**Description of the task:**
Look through the material below and copy every line containing the word "label".
*** Block opens ***
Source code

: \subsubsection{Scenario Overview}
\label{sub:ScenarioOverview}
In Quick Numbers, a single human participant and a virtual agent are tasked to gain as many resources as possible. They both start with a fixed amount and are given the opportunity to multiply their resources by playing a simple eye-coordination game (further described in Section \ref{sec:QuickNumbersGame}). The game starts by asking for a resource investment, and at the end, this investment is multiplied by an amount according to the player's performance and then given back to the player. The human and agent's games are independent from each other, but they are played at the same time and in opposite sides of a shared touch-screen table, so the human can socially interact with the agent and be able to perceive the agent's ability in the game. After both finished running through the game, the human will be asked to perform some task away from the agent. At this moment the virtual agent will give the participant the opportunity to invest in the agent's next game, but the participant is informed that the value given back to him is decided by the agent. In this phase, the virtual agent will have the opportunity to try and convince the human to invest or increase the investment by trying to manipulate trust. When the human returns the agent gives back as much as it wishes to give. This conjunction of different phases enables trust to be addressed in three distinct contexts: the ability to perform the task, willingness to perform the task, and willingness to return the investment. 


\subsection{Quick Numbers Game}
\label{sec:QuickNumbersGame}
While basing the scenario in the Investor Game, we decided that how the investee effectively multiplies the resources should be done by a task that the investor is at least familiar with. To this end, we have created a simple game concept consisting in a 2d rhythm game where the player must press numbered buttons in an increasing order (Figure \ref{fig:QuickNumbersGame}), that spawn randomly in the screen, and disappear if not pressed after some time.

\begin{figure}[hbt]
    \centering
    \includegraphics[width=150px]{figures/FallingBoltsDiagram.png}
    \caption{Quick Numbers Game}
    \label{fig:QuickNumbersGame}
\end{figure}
*** Block closes ***
**Reply:**
\label{sub:ScenarioOverview}
\label{sec:QuickNumbersGame}
    \label{fig:QuickNumbersGame}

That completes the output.